The red-haired lout looks at him, grins and winks, and Dudley wonders.

Is it a gift?
So long, Dud, see you next summer, and thanks for not beating the shit out of me?
Have a quick taste of whatever The M-Word has to offer?
The freaky father asked about his holiday after all.

Or a trick? Will Mum see and think Harry's infected him?
Dad told him once not to touch any food those people offer, and he and Mum have already threatened to stop his pocket money over the doughnuts.

Maybe it's for Harry?

That sort know that Dad will chuck them out if they do the M-word, maybe Harry's supposed to grab it, maybe this is why he's full from his tiny breakfast, an evil spell?

He knows he can beat Harry to it, he's done it before and while he trails behind in running, he can be quick as a flash when it comes to food.

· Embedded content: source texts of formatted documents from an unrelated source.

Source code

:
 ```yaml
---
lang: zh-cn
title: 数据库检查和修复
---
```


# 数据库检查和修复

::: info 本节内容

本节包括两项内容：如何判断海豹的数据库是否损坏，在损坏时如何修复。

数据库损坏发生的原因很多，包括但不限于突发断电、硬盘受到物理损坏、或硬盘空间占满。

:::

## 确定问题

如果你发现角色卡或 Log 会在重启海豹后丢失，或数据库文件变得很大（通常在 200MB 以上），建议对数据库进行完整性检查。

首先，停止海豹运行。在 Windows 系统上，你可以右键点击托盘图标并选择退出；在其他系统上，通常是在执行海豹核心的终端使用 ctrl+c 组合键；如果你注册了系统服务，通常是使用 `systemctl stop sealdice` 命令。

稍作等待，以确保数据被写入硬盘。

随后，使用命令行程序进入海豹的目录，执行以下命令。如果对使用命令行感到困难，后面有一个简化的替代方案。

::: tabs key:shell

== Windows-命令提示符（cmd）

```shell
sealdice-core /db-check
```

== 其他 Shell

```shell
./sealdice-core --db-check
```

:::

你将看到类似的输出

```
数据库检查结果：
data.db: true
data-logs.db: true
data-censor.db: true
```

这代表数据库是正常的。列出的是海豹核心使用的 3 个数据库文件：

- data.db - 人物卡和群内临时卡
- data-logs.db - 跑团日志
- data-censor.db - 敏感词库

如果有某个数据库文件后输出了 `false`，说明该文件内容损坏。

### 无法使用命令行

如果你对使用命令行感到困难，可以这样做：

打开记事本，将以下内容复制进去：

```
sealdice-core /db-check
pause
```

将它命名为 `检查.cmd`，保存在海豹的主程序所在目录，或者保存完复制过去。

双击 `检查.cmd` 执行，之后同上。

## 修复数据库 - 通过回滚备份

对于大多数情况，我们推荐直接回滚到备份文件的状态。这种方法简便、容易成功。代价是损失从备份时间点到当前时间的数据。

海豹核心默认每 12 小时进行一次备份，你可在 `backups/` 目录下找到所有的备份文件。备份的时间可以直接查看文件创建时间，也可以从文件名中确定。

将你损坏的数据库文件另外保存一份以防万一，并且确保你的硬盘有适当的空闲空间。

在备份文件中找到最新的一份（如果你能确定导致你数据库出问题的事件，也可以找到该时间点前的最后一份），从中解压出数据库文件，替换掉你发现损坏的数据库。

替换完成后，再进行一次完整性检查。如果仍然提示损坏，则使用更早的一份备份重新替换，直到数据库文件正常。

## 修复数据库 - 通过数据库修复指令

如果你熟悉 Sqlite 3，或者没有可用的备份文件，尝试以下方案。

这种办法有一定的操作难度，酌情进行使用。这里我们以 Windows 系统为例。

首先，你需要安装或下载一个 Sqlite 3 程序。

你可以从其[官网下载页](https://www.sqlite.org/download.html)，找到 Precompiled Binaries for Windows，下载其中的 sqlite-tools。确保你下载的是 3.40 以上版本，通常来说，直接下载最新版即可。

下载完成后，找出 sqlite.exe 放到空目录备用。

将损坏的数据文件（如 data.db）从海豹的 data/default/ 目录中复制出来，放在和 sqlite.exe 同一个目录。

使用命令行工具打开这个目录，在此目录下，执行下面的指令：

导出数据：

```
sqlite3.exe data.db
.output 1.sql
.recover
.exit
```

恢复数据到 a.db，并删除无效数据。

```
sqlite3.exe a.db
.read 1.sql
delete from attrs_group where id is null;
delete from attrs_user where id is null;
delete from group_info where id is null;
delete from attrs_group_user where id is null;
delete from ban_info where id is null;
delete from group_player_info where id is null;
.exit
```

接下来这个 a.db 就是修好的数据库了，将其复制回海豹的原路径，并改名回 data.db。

It looks just like a toffee.

A succulent, gooey toffee poking out of a brightly coloured wrapper; and after three weeks of grapefruit with today's exciting lunch of cottage cheese and grated celery, Dudley's mouth is watering at the sight alone.

And who knows what the flavour it even really is?

Dudley's rusty imagination shifts into gear as he dimly recalls a showing of The Chronicles of Narnia as a toddler (he'd thrown a tantrum halfway through at Harry snatching a pick-and-mix sweet of his that had fallen under the seats, and screamed until the ushers had asked a frantic Petunia to remove both children.)

An everlasting box of Turkish Delight.

Dudley's been searching for that, and so far hasn't succeeded, although he's made a fair attempt at it and is a boy who generally achieves a goal as soon as he decides upon it, by hook, crook or holding his breath until he turns blue, as his adoring parents exchange proud glances at their darling's determination.

He knows it's a stupid idea, that anything Harry and his weird mates possess that's worth having wouldn't never be so easily grasped - Harry can fly, faster than Dudley's racing bike, and even his owl nips if Dudley's clumsy sausage-like fingers poke curiously at her shining feathers, much better than the stupid parrot he swapped or his boring tortoise - and Harry never never shares.

Dudley can smell the delicious cakes and sweets Harry's friends send, salivating as he struggles to conjure the tastes – gobstoppers as big as your head? Lollipops the size of street signs?

In the dark, he hears Harry shifting, the creak of the loose floorboard – he won't tell, in the hope that if he pounds his ham-sized fists hard enough against the wood, he'll somehow trick the goblins that jealously guard Harry's treasures, and the magic wands will work in his chubby hands.

Perhaps the scruffy redhead senses some of this – they're magic after all, and The Great Humberto can sense your darkest secrets, as long as he has his top hat on.

He squints at the boys, who certainly don't look impressive, but then looks can be decieving – who'd have guessed anyone would send letters to Harry? Or that the same ones could enchant an old banger to fly?

And the giant savage had looked like a hairy tramp, the sort Dudley's dad always avoided with a muttered comment about the bleeding immigrants; and it'd put Dudley in hospital.
Wincing at the memory, he wavers.

Dudley sees the magic for the first time, lying on his mum's Barbour carpetting and grasps it.